Come riscontrato dai risultati raccolti a fine 2025 Qualcomm continua a dettare il passo nella fascia più alta degli smartphone. I dispositivi di punta che si trovano ai vertici delle classifiche in termini di performance presentano tutti l’ultima generazione Snapdragon 8 Elite Gen 5, un chip che sembra aver alzato ulteriormente il valore, non solo in termini di potenza pura ma anche di costanza nei risultati. I numeri mostrano così come i produttori che puntano al massimo delle prestazioni continuino a scegliere Qualcomm come riferimento tecnico, affidandosi a una piattaforma ormai matura e ben ottimizzata.
Questa supremazia, però, non si traduce in un monopolio assoluto. MediaTek riesce a ritagliarsi uno spazio notevole anche tra i modelli premium, inserendosi con soluzioni Dimensity di ultima generazione. Il risultato è un equilibrio più sottile di quanto non sembri, dove Qualcomm resta la scelta privilegiata per chi vuole primeggiare nei benchmark, ma MediaTek dimostra di poter competere sul piano tecnologico, soprattutto grazie a un miglioramento costante dell’efficienza e della gestione termica.
Qualcomm, MediaTek e l’inaspettata variabilità dei tablet
Se il settore flagship appare più o meno stabile, la fascia media racconta una storia diversa. Qui MediaTek prende il sopravvento in modo netto, diventando la scelta dominante. Qualcomm resta presente, ma con un ruolo decisamente più marginale, segno di una strategia che sembra privilegiare il presidio delle fasce alte piuttosto che la quantità. Questa distribuzione non è casuale. I produttori cercano soluzioni capaci di offrire prestazioni elevate a costi più contenuti, e MediaTek ha saputo rispondere con piattaforme competitive e flessibili.
Il vero elemento di rottura, però, emerge osservando il mondo dei tablet. Qui la tradizionale dicotomia tra Qualcomm e MediaTek si incrina, lasciando spazio a un terzo protagonista inatteso. Intel riesce a entrare in classifica con un dispositivo capace di competere sul piano delle prestazioni, segnalando come questo settore sia ancora aperto a sperimentazioni e ibridazioni.

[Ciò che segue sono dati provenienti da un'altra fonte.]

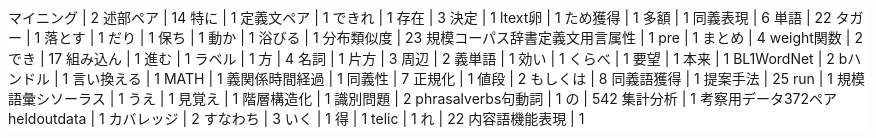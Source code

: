 マイニング | 2
述部ペア | 14
特に | 1
定義文ペア | 1
できれ | 1
存在 | 3
決定 | 1
ltext卵 | 1
ため獲得 | 1
多額 | 1
同義表現 | 6
単語 | 22
タガー | 1
落とす | 1
だり | 1
保ち | 1
動か | 1
浴びる | 1
分布類似度 | 23
規模コーパス辞書定義文用言属性 | 1
pre | 1
まとめ | 4
weight関数 | 2
でき | 17
組み込ん | 1
進む | 1
ラベル | 1
方 | 4
名詞 | 1
片方 | 3
周辺 | 2
義単語 | 1
効い | 1
くらべ | 1
要望 | 1
本来 | 1
BL1WordNet | 2
bハンドル | 1
言い換える | 1
MATH | 1
義関係時間経過 | 1
同義性 | 7
正規化 | 1
値段 | 2
もしくは | 8
同義語獲得 | 1
提案手法 | 25
run | 1
規模語彙シソーラス | 1
うえ | 1
見覚え | 1
階層構造化 | 1
識別問題 | 2
phrasalverbs句動詞 | 1
の | 542
集計分析 | 1
考察用データ372ペアheldoutdata | 1
カバレッジ | 2
すなわち | 3
いく | 1
得 | 1
telic | 1
れ | 22
内容語機能表現 | 1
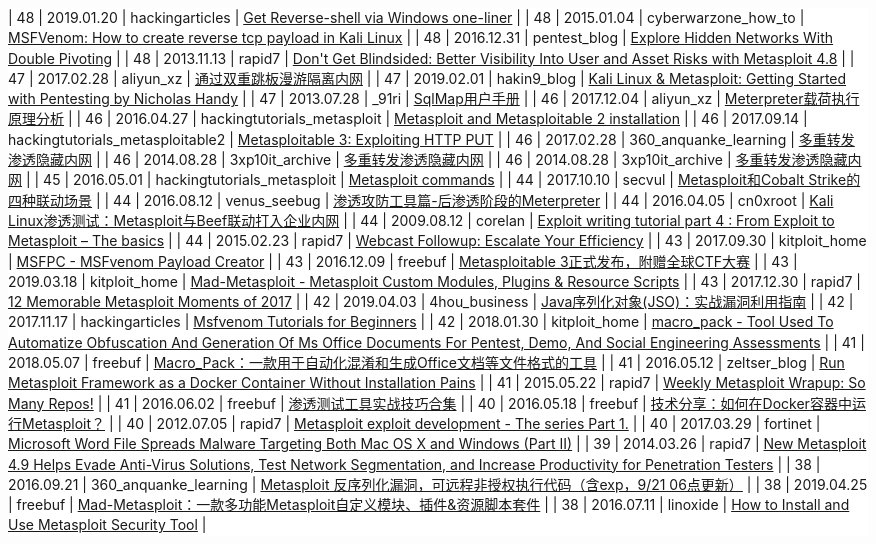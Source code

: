 | 48 | 2019.01.20 | hackingarticles | [Get Reverse-shell via Windows one-liner](https://www.hackingarticles.in/get-reverse-shell-via-windows-one-liner/) |
| 48 | 2015.01.04 | cyberwarzone_how_to | [MSFVenom: How to create reverse tcp payload in Kali Linux](https://cyberwarzone.com/2015/01/04/msfvenom-create-reverse-tcp-payload-kali-linux/) |
| 48 | 2016.12.31 | pentest_blog | [Explore Hidden Networks With Double Pivoting](https://pentest.blog/explore-hidden-networks-with-double-pivoting/) |
| 48 | 2013.11.13 | rapid7 | [Don't Get Blindsided: Better Visibility Into User and Asset Risks with Metasploit 4.8](https://blog.rapid7.com/2013/11/13/dont-get-blindsided-better-visibility-into-user-and-asset-risks-with-metasploit-48/) |
| 47 | 2017.02.28 | aliyun_xz | [通过双重跳板漫游隔离内网](https://xz.aliyun.com/t/249) |
| 47 | 2019.02.01 | hakin9_blog | [Kali Linux & Metasploit: Getting Started with Pentesting by Nicholas Handy](https://hakin9.org/kali-linux-metasploit-getting-started-with-pentesting/) |
| 47 | 2013.07.28 | _91ri | [SqlMap用户手册](http://www.91ri.org/6775.html) |
| 46 | 2017.12.04 | aliyun_xz | [Meterpreter载荷执行原理分析](https://xz.aliyun.com/t/1709) |
| 46 | 2016.04.27 | hackingtutorials_metasploit | [Metasploit and Metasploitable 2 installation](https://www.hackingtutorials.org/metasploit-tutorials/metasploit-metasploitable-2-installation/) |
| 46 | 2017.09.14 | hackingtutorials_metasploitable2 | [Metasploitable 3: Exploiting HTTP PUT](https://www.hackingtutorials.org/exploit-tutorials/metasploitable-3-exploiting-http-put/) |
| 46 | 2017.02.28 | 360_anquanke_learning | [多重转发渗透隐藏内网](https://www.anquanke.com/post/id/85580/) |
| 46 | 2014.08.28 | 3xp10it_archive | [多重转发渗透隐藏内网](http://3xp10it.cc/msf/2017/02/23/%E5%A4%9A%E9%87%8D%E8%BD%AC%E5%8F%91%E6%B8%97%E9%80%8F%E9%9A%90%E8%97%8F%E5%86%85%E7%BD%91/) |
| 46 | 2014.08.28 | 3xp10it_archive | [多重转发渗透隐藏内网](http://3xp10it.cc/web/2017/02/23/%E5%A4%9A%E9%87%8D%E8%BD%AC%E5%8F%91%E6%B8%97%E9%80%8F%E9%9A%90%E8%97%8F%E5%86%85%E7%BD%91/) |
| 45 | 2016.05.01 | hackingtutorials_metasploit | [Metasploit commands](https://www.hackingtutorials.org/metasploit-tutorials/metasploit-commands/) |
| 44 | 2017.10.10 | secvul | [Metasploit和Cobalt Strike的四种联动场景](https://secvul.com/topics/862.html) |
| 44 | 2016.08.12 | venus_seebug | [渗透攻防工具篇-后渗透阶段的Meterpreter](https://paper.seebug.org/29/) |
| 44 | 2016.04.05 | cn0xroot | [Kali Linux渗透测试：Metasploit与Beef联动打入企业内网](https://cn0xroot.com/2016/04/05/kali-linux%e6%b8%97%e9%80%8f%e6%b5%8b%e8%af%95%ef%bc%9ametasploit%e4%b8%8ebeef%e8%81%94%e5%8a%a8%e6%89%93%e5%85%a5%e4%bc%81%e4%b8%9a%e5%86%85%e7%bd%91/) |
| 44 | 2009.08.12 | corelan | [Exploit writing tutorial part 4 : From Exploit to Metasploit – The basics](https://www.corelan.be/index.php/2009/08/12/exploit-writing-tutorials-part-4-from-exploit-to-metasploit-the-basics/) |
| 44 | 2015.02.23 | rapid7 | [Webcast Followup: Escalate Your Efficiency](https://blog.rapid7.com/2015/02/23/webcast-followup-escalate-your-efficiency/) |
| 43 | 2017.09.30 | kitploit_home | [MSFPC - MSFvenom Payload Creator](https://www.kitploit.com/2017/09/msfpc-msfvenom-payload-creator.html) |
| 43 | 2016.12.09 | freebuf | [Metasploitable 3正式发布，附赠全球CTF大赛](http://www.freebuf.com/news/122341.html) |
| 43 | 2019.03.18 | kitploit_home | [Mad-Metasploit - Metasploit Custom Modules, Plugins & Resource Scripts](https://www.kitploit.com/2019/03/mad-metasploit-metasploit-custom.html) |
| 43 | 2017.12.30 | rapid7 | [12 Memorable Metasploit Moments of 2017](https://blog.rapid7.com/2017/12/30/12-memorable-metasploit-moments-of-2017/) |
| 42 | 2019.04.03 | 4hou_business | [Java序列化对象(JSO)：实战漏洞利用指南](https://www.4hou.com/business/17129.html) |
| 42 | 2017.11.17 | hackingarticles | [Msfvenom Tutorials for Beginners](http://www.hackingarticles.in/msfvenom-tutorials-beginners/) |
| 42 | 2018.01.30 | kitploit_home | [macro_pack - Tool Used To Automatize Obfuscation And Generation Of Ms Office Documents For Pentest, Demo, And Social Engineering Assessments](https://www.kitploit.com/2018/01/macropack-tool-used-to-automatize.html) |
| 41 | 2018.05.07 | freebuf | [Macro_Pack：一款用于自动化混淆和生成Office文档等文件格式的工具](http://www.freebuf.com/sectool/170695.html) |
| 41 | 2016.05.12 | zeltser_blog | [Run Metasploit Framework as a Docker Container Without Installation Pains](https://zeltser.com/metasploit-framework-docker-container/) |
| 41 | 2015.05.22 | rapid7 | [Weekly Metasploit Wrapup: So Many Repos!](https://blog.rapid7.com/2015/05/22/weekly-metasploit-wrapup-so-many-repos/) |
| 41 | 2016.06.02 | freebuf | [渗透测试工具实战技巧合集](http://www.freebuf.com/sectool/105524.html) |
| 40 | 2016.05.18 | freebuf | [技术分享：如何在Docker容器中运行Metasploit？](http://www.freebuf.com/sectool/104524.html) |
| 40 | 2012.07.05 | rapid7 | [Metasploit exploit development - The series Part 1.](https://blog.rapid7.com/2012/07/05/part-1-metasploit-module-development-the-series/) |
| 40 | 2017.03.29 | fortinet | [Microsoft Word File Spreads Malware Targeting Both Mac OS X and Windows (Part II)](https://www.fortinet.com/blog/threat-research/microsoft-word-file-spreads-malware-targeting-both-mac-os-x-and-windows-part-ii.html) |
| 39 | 2014.03.26 | rapid7 | [New Metasploit 4.9 Helps Evade Anti-Virus Solutions, Test Network Segmentation, and Increase Productivity for Penetration Testers](https://blog.rapid7.com/2014/03/26/new-metasploit-49-helps-evade-anti-virus-solutions-test-network-segmentation-and-increase-productivity-for-penetration-testers/) |
| 38 | 2016.09.21 | 360_anquanke_learning | [Metasploit 反序列化漏洞，可远程非授权执行代码（含exp，9/21 06点更新）](https://www.anquanke.com/post/id/84598/) |
| 38 | 2019.04.25 | freebuf | [Mad-Metasploit：一款多功能Metasploit自定义模块、插件&资源脚本套件](https://www.freebuf.com/sectool/200172.html) |
| 38 | 2016.07.11 | linoxide | [How to Install and Use Metasploit Security Tool](https://linoxide.com/linux-how-to/install-setup-metasploit-security-tool/) |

Questa eterogeneità sembra mostrare che i tablet stiano cercando una nuova identità, mentre gli smartphone appaiono ormai puntano su due binari soltanto. Qualcomm, in questo contesto, resta il punto di riferimento quando si parla di potenza assoluta. La competizione si allarga, le scelte si diversificano e il confine tra categorie diventa sempre più sottile, lasciando intravedere un 2026 in cui le attuali gerarchie potrebbero essere messe nuovamente alla prova.